= Hans Hollmann =

Hans Erich (Eric) Hollmann (4 November 1899 – 19 November 1960) was a German-American electronic specialist who made several breakthroughs in the development of radar.

Hollmann was born in Solingen, Germany. He became interested in radio and even as a teenager subscribed to the technical magazines of the day. Late in World War I he became a prisoner of war of the French and did not return to Germany until 1920. He then studied at the Technische Hochschule in Darmstadt (now Technische Universität Darmstadt) until he received his doctorate in 1928.

Hollmann's doctoral research included the development of an ultra-short-wave transmitter and receiver for centimetre and decimetre waves. This gained the attention of Telefunken, and ultimately led to their development of the first microwave telecommunication system.

In 1930 Hollmann moved to the Heinrich-Hertz Institute for Oscillatory Research in Berlin. There he continued studies in microwaves and cathode ray tubes and also worked on the ionosphere research and radio astronomy. In 1933 Hollmann became a lecturer at the Technische Hochschule in Charlottenburg (now Technische Universität Berlin).

In January 1934, Hans-Karl von Willisen and Paul-Günther Erbslöh started a company called Gesellschaft für elektroakustische und mechanische Apparate (GEMA). With Hollmann as a consultant, GEMA built a system using interference detection in the autumn of 1934. It operated at 50 cm wavelength and could detect ships up to 10 km distance. By 1935, they used pulse-modulation, allowing measurement of range (distance to the target), and developed the technology into two applications. For naval use, the Seetakt system used a wavelength of 80 cm. A land based version at 120 cm wavelength was also developed as Freya.

Telefunken set up a radar business in 1933 based on Hollmann's work and developed a much shorter-range gun-laying system called Würzburg. During World War II, Freya and Würzburg worked in pairs. Freya would spot the incoming aircraft while the Würzburg calculated the distance and height.

He invented and patented a prototype of the cavity magnetron in 1935, but the German military considered the frequency drift of Hollman's device to be undesirable, and based their radar systems on the klystron instead.

In the same year, Hollmann wrote two books on microwaves, Physics and Technique of Ultra-short Waves and Seeing with Electromagnetic Waves, which were the inspiration for the development of centimetre radar in other countries despite some censorship of their contents.

During the war he supervised many research institutes in occupied countries and saved many scientists from being deported to Germany.

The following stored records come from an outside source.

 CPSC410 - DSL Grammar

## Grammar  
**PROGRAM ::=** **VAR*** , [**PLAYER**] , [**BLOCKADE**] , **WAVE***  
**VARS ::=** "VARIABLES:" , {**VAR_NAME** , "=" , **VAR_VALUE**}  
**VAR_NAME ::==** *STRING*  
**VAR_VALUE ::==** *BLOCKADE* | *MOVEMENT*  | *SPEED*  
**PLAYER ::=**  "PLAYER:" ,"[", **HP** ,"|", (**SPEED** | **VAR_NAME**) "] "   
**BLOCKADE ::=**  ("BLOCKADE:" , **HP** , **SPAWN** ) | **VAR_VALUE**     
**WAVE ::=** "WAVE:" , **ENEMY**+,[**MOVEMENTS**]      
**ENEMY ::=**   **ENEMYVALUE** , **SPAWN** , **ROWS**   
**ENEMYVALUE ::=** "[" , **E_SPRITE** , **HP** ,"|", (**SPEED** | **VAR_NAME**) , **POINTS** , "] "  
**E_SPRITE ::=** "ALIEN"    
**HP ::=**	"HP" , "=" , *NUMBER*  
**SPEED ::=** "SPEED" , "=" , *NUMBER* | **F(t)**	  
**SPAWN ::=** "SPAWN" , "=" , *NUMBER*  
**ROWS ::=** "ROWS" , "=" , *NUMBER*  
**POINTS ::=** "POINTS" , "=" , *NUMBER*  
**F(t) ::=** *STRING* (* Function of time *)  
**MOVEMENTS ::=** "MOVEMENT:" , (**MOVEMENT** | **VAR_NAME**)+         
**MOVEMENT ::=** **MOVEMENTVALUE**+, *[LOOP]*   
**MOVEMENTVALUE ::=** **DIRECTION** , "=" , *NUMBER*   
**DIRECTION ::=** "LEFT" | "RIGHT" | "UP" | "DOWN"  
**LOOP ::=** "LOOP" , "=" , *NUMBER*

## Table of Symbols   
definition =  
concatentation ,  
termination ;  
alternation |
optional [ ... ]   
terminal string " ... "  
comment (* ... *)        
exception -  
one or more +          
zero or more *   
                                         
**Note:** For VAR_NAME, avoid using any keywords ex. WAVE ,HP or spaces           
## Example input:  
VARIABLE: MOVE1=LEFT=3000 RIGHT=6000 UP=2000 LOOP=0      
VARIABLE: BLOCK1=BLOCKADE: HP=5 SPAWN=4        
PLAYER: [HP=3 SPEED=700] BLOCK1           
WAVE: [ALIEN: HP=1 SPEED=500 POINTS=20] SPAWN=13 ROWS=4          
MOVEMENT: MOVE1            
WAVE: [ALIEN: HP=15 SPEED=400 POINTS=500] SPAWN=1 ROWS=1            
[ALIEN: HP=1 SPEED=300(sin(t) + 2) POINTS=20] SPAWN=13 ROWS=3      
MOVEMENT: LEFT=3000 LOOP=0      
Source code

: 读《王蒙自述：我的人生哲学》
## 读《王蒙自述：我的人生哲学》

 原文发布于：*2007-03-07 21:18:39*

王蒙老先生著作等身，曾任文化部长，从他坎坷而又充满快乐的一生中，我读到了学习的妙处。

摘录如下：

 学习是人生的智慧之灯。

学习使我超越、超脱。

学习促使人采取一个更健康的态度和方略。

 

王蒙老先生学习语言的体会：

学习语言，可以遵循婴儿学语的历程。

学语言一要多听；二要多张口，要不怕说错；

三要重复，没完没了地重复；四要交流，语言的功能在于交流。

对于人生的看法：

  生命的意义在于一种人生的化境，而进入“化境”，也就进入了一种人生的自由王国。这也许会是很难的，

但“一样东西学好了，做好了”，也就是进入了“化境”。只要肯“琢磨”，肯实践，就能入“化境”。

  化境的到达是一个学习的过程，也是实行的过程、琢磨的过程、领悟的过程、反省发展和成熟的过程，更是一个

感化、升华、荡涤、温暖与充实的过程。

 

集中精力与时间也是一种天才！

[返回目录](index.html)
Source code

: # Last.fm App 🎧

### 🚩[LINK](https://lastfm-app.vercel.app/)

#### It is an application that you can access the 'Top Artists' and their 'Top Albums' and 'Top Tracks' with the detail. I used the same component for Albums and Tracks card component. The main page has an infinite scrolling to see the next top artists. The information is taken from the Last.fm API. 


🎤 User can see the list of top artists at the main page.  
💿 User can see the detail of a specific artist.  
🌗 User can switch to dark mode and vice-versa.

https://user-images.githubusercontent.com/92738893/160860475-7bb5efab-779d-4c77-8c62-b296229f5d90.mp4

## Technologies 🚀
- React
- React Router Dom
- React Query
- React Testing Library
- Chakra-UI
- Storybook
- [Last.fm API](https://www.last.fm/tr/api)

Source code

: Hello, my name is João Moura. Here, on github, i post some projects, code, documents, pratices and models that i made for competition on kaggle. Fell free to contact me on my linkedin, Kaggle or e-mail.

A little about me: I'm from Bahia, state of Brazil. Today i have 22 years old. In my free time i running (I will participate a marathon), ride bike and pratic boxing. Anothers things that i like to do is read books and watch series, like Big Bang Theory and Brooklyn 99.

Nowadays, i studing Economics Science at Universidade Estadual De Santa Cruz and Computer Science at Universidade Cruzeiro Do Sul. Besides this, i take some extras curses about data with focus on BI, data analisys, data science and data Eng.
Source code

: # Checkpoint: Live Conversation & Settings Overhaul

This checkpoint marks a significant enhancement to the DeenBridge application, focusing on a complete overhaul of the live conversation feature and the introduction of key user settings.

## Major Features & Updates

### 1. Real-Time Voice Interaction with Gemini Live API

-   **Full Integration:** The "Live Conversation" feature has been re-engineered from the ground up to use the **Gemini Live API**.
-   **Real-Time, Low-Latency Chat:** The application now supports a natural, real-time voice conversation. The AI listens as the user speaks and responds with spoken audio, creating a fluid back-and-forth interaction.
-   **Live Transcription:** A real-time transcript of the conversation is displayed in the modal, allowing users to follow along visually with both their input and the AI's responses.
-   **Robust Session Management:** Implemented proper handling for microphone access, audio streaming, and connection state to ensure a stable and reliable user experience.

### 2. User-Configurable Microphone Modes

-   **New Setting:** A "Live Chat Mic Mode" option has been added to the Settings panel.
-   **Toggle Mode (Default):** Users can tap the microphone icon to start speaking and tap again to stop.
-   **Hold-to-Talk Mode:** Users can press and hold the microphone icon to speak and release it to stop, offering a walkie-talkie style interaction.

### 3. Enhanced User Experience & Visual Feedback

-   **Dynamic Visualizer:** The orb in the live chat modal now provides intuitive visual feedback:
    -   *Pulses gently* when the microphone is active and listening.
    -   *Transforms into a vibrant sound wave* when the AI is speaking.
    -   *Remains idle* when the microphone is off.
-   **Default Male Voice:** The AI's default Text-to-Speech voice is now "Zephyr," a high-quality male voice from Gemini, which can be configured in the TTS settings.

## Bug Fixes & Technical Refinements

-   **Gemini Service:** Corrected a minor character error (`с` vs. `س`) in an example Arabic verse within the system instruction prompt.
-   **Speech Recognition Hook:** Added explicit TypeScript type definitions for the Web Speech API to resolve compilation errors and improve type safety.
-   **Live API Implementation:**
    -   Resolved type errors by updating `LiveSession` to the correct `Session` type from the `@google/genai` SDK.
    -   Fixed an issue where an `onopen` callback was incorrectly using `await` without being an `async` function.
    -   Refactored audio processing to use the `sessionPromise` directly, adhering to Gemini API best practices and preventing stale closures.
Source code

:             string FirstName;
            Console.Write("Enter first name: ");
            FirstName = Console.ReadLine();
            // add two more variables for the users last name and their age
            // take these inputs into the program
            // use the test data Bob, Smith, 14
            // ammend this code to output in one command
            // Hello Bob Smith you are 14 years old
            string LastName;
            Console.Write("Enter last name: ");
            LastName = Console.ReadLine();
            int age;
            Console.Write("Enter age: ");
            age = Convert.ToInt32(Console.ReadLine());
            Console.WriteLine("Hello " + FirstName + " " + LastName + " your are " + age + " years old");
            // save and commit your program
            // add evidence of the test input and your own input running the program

He established the Laboratory for High-Frequency Engineering and Ultrasound in Lichterfelde, Berlin. Part of their work involved making transmitters for the Navy. Here he brought in Max Bense. At this time there was speculation about a future possibility of teleporting human beings from Germany to California. His home and his laboratory were destroyed during the war. After the war he was not allowed to work on microwaves but he turned his attention to a wide range of other fields in electronics.

In 1947 he accepted an offer from the US Government to work for NASA in California. In 1949 he sent Bense a copy of Norbert Wiener's Cybernetics: Or Control and Communication in the Animal and the Machine (1948), stimulating the latter's interest in cybernetics.

He was married to Gisela Schimmelbusch and had three children. He died in Los Angeles in 1960.